• _AIM OF THE EXERCISE_: Search the data for "submanifold" and copy every matching line.

• _PROVIDED ENTRIES_:
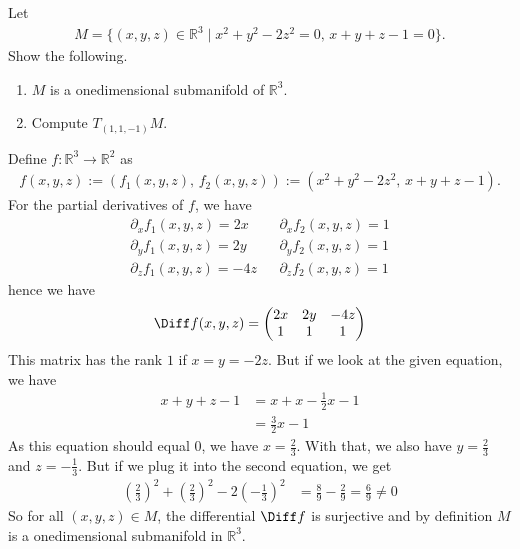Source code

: \begin{question}
    Let
    \begin{align}
        M = \{ (x, y, z) \in \mathbb{R}^3 \mid x^2 + y^2 - 2z^2 = 0, \, x + y + z - 1 = 0\} \text{.}
    \end{align}
    Show the following.
    \begin{enumerate}
        \item \(M\) is a onedimensional submanifold of \(\mathbb{R}^3\).
        \item Compute \(T_{(1, 1, -1)}M\).
    \end{enumerate}
\end{question}
\begin{solution}
    Define \(f: \mathbb{R}^3 \rightarrow \mathbb{R}^2\) as
    \begin{align}
        f(x, y, z) := (f_1(x, y, z), \, f_2(x, y, z)):= (x^2 + y^2 - 2z^2, \, x + y + z - 1) \text{.}
    \end{align}
    For the partial derivatives of \(f\), we have
    \begin{align}
        \partial_x f_1(x, y , z) = 2x && \partial_x f_2(x, y, z) = 1 \\
        \partial_y f_1(x, y, z) = 2y && \partial_y f_2(x, y, z) = 1 \\
        \partial_z f_1(x, y, z) = -4z && \partial_z f_2(x, y, z) = 1
    \end{align}
    hence we have
    \begin{align}
        \Diff f (x, y, z) = \begin{pmatrix}
            2x & 2y & -4z \\
            1 & 1 & 1
        \end{pmatrix}
    \end{align}
    This matrix has the rank \(1\) if \(x = y = -2z\). But if we look at the given equation, we have
    \begin{align}
        x + y + z - 1 &= x + x - \frac{1}{2}x - 1 \\
        &= \frac{3}{2} x - 1
    \end{align}
    As this equation should equal \(0\), we have \(x = \frac{2}{3}\). With that, we also have \(y = \frac{2}{3}\) and \(z = -\frac{1}{3}\). But if we plug it into the second equation, we get
    \begin{align}
        (\frac{2}{3})^2 + (\frac{2}{3})^2 - 2 (-\frac{1}{3})^2 &= \frac{8}{9} - \frac{2}{9} = \frac{6}{9} \neq 0
    \end{align}
    So for all \((x, y, z) \in M\), the differential \(\Diff f\) is surjective and by definition \(M\) is a onedimensional submanifold in \(\mathbb{R}^3\).
\end{solution}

• _SOLUTION TO THE PROBLEM_:
        \item \(M\) is a onedimensional submanifold of \(\mathbb{R}^3\).
    So for all \((x, y, z) \in M\), the differential \(\Diff f\) is surjective and by definition \(M\) is a onedimensional submanifold in \(\mathbb{R}^3\).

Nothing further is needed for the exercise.